Up today is D.C. in Hofheim, Germany:
In the summer of 1968, after I had graduated from college and at the height of the Vietnam War, I was drafted into the Army. After my basic and advanced training, though, I was very fortunate and happy to be sent to Germany instead, where I was ultimately stationed with an intelligence unit in Bad Hersfeld near the East German border. While there, I was astonished to get to know any number of older German men who had been prisoners-of-war at various locations in the United States during World War II, inasmuch as I had never been aware that there had been any foreign POWs in the U.S. during the war. And one of these was my eventual father-in-law. He had been stationed with the Wehrmacht along the Atlantic coast of France, where he and his comrades had been trapped by the Allied D-Day invasion of Normandy, ultimately taken prisoner, and then sent in troop transport ships to New York, where they were loaded onto a train for their ultimate destination in Missouri. He told two stories about his time as a prisoner of war.
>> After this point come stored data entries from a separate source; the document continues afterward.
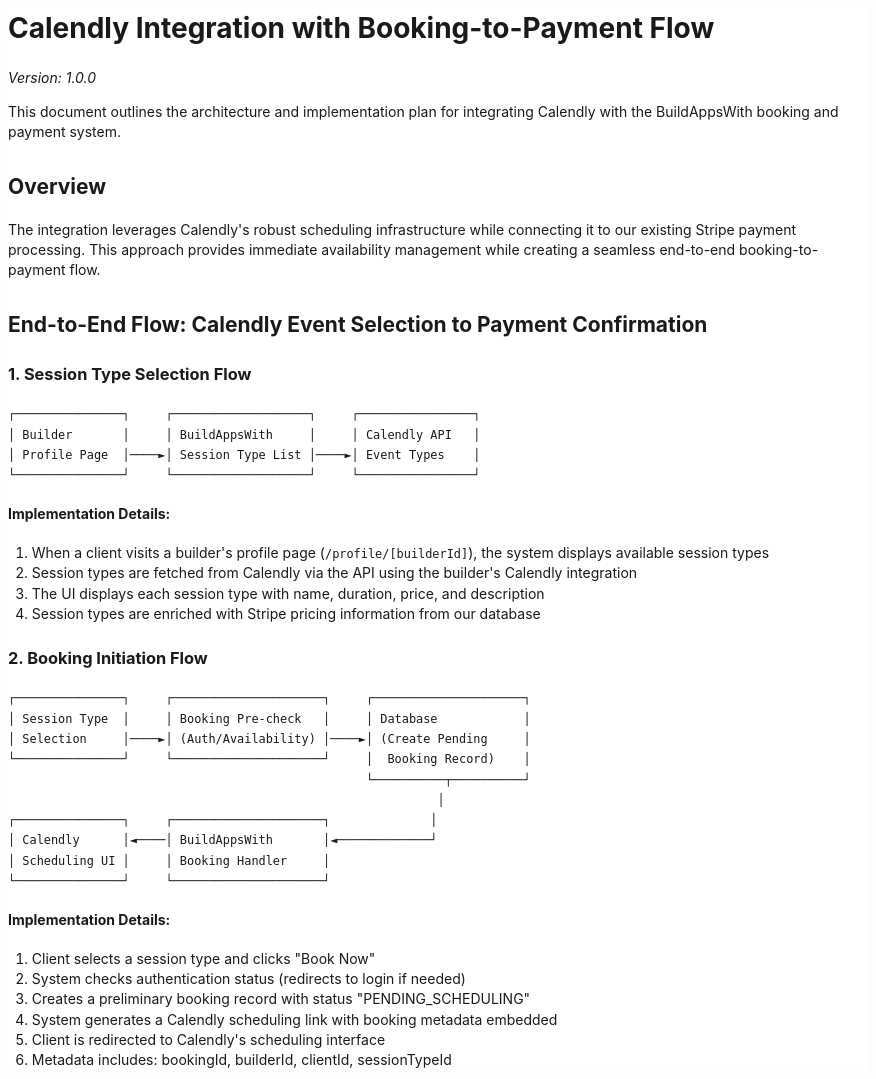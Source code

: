 # Calendly Integration with Booking-to-Payment Flow

*Version: 1.0.0*

This document outlines the architecture and implementation plan for integrating Calendly with the BuildAppsWith booking and payment system.

## Overview

The integration leverages Calendly's robust scheduling infrastructure while connecting it to our existing Stripe payment processing. This approach provides immediate availability management while creating a seamless end-to-end booking-to-payment flow.

## End-to-End Flow: Calendly Event Selection to Payment Confirmation

### 1. Session Type Selection Flow

```
┌───────────────┐     ┌───────────────────┐     ┌────────────────┐
│ Builder       │     │ BuildAppsWith     │     │ Calendly API   │
│ Profile Page  │────►│ Session Type List │────►│ Event Types    │
└───────────────┘     └───────────────────┘     └────────────────┘
```

#### Implementation Details:
1. When a client visits a builder's profile page (`/profile/[builderId]`), the system displays available session types
2. Session types are fetched from Calendly via the API using the builder's Calendly integration
3. The UI displays each session type with name, duration, price, and description
4. Session types are enriched with Stripe pricing information from our database

### 2. Booking Initiation Flow

```
┌───────────────┐     ┌─────────────────────┐     ┌─────────────────────┐
│ Session Type  │     │ Booking Pre-check   │     │ Database            │
│ Selection     │────►│ (Auth/Availability) │────►│ (Create Pending     │
└───────────────┘     └─────────────────────┘     │  Booking Record)    │
                                                  └──────────┬──────────┘
                                                            │
┌───────────────┐     ┌─────────────────────┐              │
│ Calendly      │◄────│ BuildAppsWith       │◄─────────────┘
│ Scheduling UI │     │ Booking Handler     │
└───────────────┘     └─────────────────────┘
```

#### Implementation Details:
1. Client selects a session type and clicks "Book Now"
2. System checks authentication status (redirects to login if needed) 
3. Creates a preliminary booking record with status "PENDING_SCHEDULING"
4. System generates a Calendly scheduling link with booking metadata embedded
5. Client is redirected to Calendly's scheduling interface
6. Metadata includes: bookingId, builderId, clientId, sessionTypeId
First, during their first day out of New York on the train, two young American soldiers came through their car and told them to put all their personal jewelry, watches, wedding bands, other rings, and the like into a sack that they carried. My father-in-law said that he and the others were not pleased by this treatment, but figured that it was just part of being a prisoner-of-war. But they were both surprised and very impressed when the next day, an American captain came to their car, returned their possessions, and apologized profusely for the behavior of his men.
Then, after reaching their POW camp in Missouri, my father-in-law and another POW were one day ordered to accompany a guard in a flatbed truck up to the train station in Independence to pick up sacks of flour for the camp. They rode on the back of the truck, while the guard drove the truck with a loaded shotgun next to him in the cab. After the 2-hour trip, the guard left them at the station to load the sacks onto the truck and said that he would be back when they were done. They finished loading the sacks of flour, but when the guard finally returned he was drunk as a lord and could barely stand, much less drive, so they loaded him atop the sacks of flour on the back of the truck to sleep it off, while one of them drove and the other held the shotgun on the way back to the camp. When they were almost in sight of the camp, they stopped and woke up the guard so he could drive the rest of the way, and they took his place on the back of the truck.
Having been raised on Stalag 17, The Great Escape, and similar fare, I asked him if they ever tried to escape. He just laughed. They were in the middle of nowhere. Where would they go? How would they get there? And besides, none of them had any particular desire to get back in the war.
Second, after the war, he was brought back on another troop ship to a holding camp in France, from where he was finally released to return to Germany. He began making his way east across Germany toward Silesia, where he was originally from, but Silesia had become a part of Poland, and eastern Germany was under Soviet control, so he stopped when he got as far as Bad Hersfeld, and started a new life there.
A few years later, after I had gotten out of the Army and gone to law school, I went back into the Army as a legal officer in order to be able return to Germany with my wife. I was ultimately stationed at the JAG Office of the VII Corps Headquarters in Stuttgart as a legal liaison officer to the German legal authorities. Not long after I arrived, we hosted a day-long legal conference to discuss mutual legal problems and issues and invited representatives from all the German public prosecutors' offices in our area of responsibility, which included most of southern Baden-Württemberg and Bavaria. Although we only regularly dealt with a handful of these, we got a very broad turnout of public prosecutors, and at the luncheon we had, I was seated at a large, round table with a dozen or so of these. At some point, the conversation turned to the fact that several of these had been prisoners of war at different places in the U.S. during the war, and that they had in fact begun their legal training there: Lawyers among the POWs in the camps organized and taught courses in German law there, and after the war, when they continued their legal education at regular German universities, they were given credit for the instruction they received in the camps. It was my turn to be surprised and impressed.